Choosing a RAID level for redundancy over performance

Introduction

When configuring a new storage setup, system administrators around the globe face the same dilemma: which RAID level to choose. Like with most things in life, it’s a compromise, a trade-off if you will. We need to balance performance and redundancy, keeping in mind that losing raw capacity will result in increased costs.

Digital data-hoarders tend to be less focussed on performance (at least in terms of speed), and instead consider redundancy and uptime to be of prime importance. In other words, as long as our data is safe and available, that’s the most important thing. We’ll explore the concept later but in brief, if RAID reliability and redundancy are most important to you, RAID 6 is a good choice. RAID 5 comes in second place in most scenarios.

Of course, there are other factors to consider, such as the number of disks in your array, your workload (I’m assuming as a data-hoarder your writes are fairly infrequent), and your appetite for risk.

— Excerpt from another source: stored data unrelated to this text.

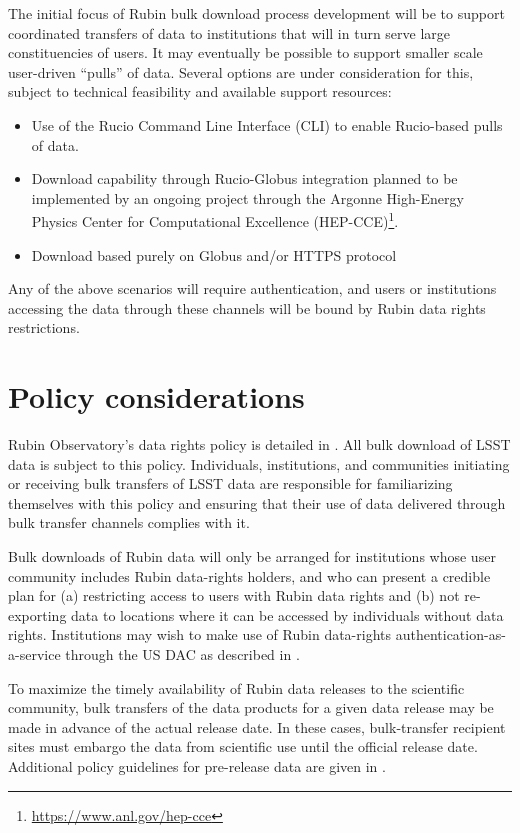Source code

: The initial focus of Rubin bulk download process development will be to support coordinated transfers of data to institutions that will in turn serve large constituencies of users. It may eventually be possible to support smaller scale user-driven ``pulls'' of data. Several options are under consideration for this, subject to technical feasibility and available support resources:
\begin{itemize}
\item Use of the Rucio Command Line Interface (CLI) to enable Rucio-based pulls of data.
\item Download capability through Rucio-Globus integration planned to be implemented by an ongoing project through the Argonne High-Energy Physics Center for Computational Excellence (HEP-CCE)\footnote{\url{https://www.anl.gov/hep-cce}}.
\item Download based purely on Globus and/or HTTPS protocol
\end{itemize}
Any of the above scenarios will require authentication, and users or institutions accessing the data through these channels will be bound by Rubin data rights restrictions.

\section{Policy considerations}

Rubin Observatory's data rights policy is detailed in . All bulk download of LSST data is subject to this policy. Individuals, institutions, and communities initiating or receiving bulk transfers of LSST data are responsible for familiarizing themselves with this policy and ensuring that their use of data delivered through bulk transfer channels complies with it.

Bulk downloads of Rubin data will only be arranged for institutions whose user community includes Rubin data-rights holders, and who can present a credible plan for (a) restricting access to users with Rubin data rights and (b) not re-exporting data to locations where it can be accessed by individuals without data rights. Institutions may wish to make use of Rubin data-rights authentication-as-a-service through the US DAC as described in .

To maximize the timely availability of Rubin data releases to the scientific community, bulk transfers of the data products for a given data release may be made in advance of the actual release date. In these cases, bulk-transfer recipient sites must embargo the data from scientific use until the official release date. Additional policy guidelines for pre-release data are given in .

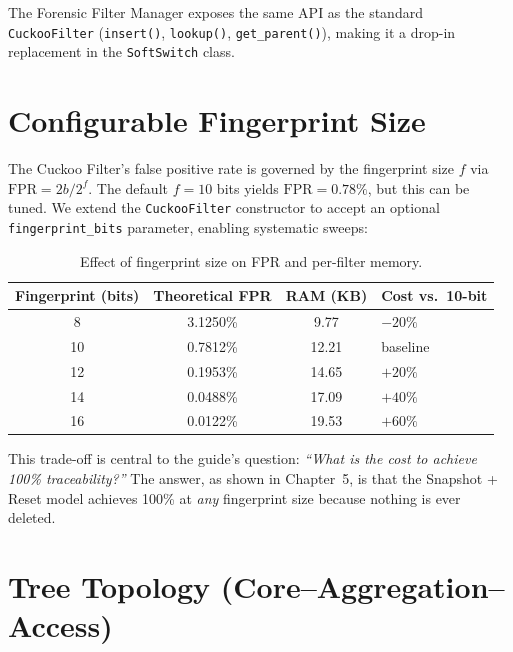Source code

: \documentclass[12pt, a4paper]{report}
\begin{document}
The Forensic Filter Manager exposes the same API as the standard
\texttt{CuckooFilter} (\texttt{insert()}, \texttt{lookup()},
\texttt{get\_parent()}), making it a drop-in replacement in the
\texttt{SoftSwitch} class.

\section{Configurable Fingerprint Size}

The Cuckoo Filter's false positive rate is governed by the fingerprint
size $f$ via $\text{FPR} = 2b/2^f$. The default $f=10$ bits yields
$\text{FPR} = 0.78\%$, but this can be tuned. We extend the
\texttt{CuckooFilter} constructor to accept an optional
\texttt{fingerprint\_bits} parameter, enabling systematic sweeps:

\begin{table}[H]
\centering
\caption{Effect of fingerprint size on FPR and per-filter memory.}
\label{tab:fp-sweep-design}
\begin{tabular}{cccl}
\toprule
\textbf{Fingerprint (bits)} & \textbf{Theoretical FPR} & \textbf{RAM (KB)}
& \textbf{Cost vs.\ 10-bit} \\
\midrule
 8  & 3.1250\% &  9.77 & $-20\%$ \\
10  & 0.7812\% & 12.21 & baseline \\
12  & 0.1953\% & 14.65 & $+20\%$ \\
14  & 0.0488\% & 17.09 & $+40\%$ \\
16  & 0.0122\% & 19.53 & $+60\%$ \\
\bottomrule
\end{tabular}
\end{table}

This trade-off is central to the guide's question: \textit{``What is the
cost to achieve 100\% traceability?''} The answer, as shown in Chapter~5,
is that the Snapshot + Reset model achieves 100\% at \textit{any}
fingerprint size because nothing is ever deleted.

\section{Tree Topology (Core--Aggregation--Access)}
\label{sec:tree-topo}
\end{document}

There are millions of articles online explaining the concept of RAID and what each RAID level means (not least of all the Wikipedia entries). It’s not my intention to regurgitate that information in this post, but instead to cover a few likely scenarios and express why a certain RAID level might be appropriate.

RAID 6 for redundancy

RAID 6 allows you to have two disks concurrently fail within the array and it will remain active. Whilst other RAID levels may allow you to lose “up to two disks”, with RAID 6 you can lose an actual “two disks” and still be fine.

The price you pay for this is a loss of raw capacity (you lose the raw capacity of two disks in your array) and a decrease in write speed (i.e. writes are slower).

I mentioned that for data-hoarders, write-speed isn’t always considered important, and whilst this is usually the case, there’s an important exception to bear in mind: rebuild times. When one (or perhaps even two, with RAID 6) disk fails and is replaced, the system needs to rebuild the array. This involves calculating the missing blocks of data from the failed drive and writing them to the new drive. This calculation is computationally intensive and depending on how RAID 6 is being implemented, it can take a significant amount of time to bring an array up to full levels of redundancy following a disk failure. You might not be too worried about slow rebuild times but it’s worth remembering that the longer a rebuild takes, the more chance there is that an additional disk will also fail. I find with RAID 6 that I don’t worry too much during a rebuild following a failed disk, because I know that although it’s taking a while to complete, I have the safety buffer of being able to still lose another disk whilst still likely being OK.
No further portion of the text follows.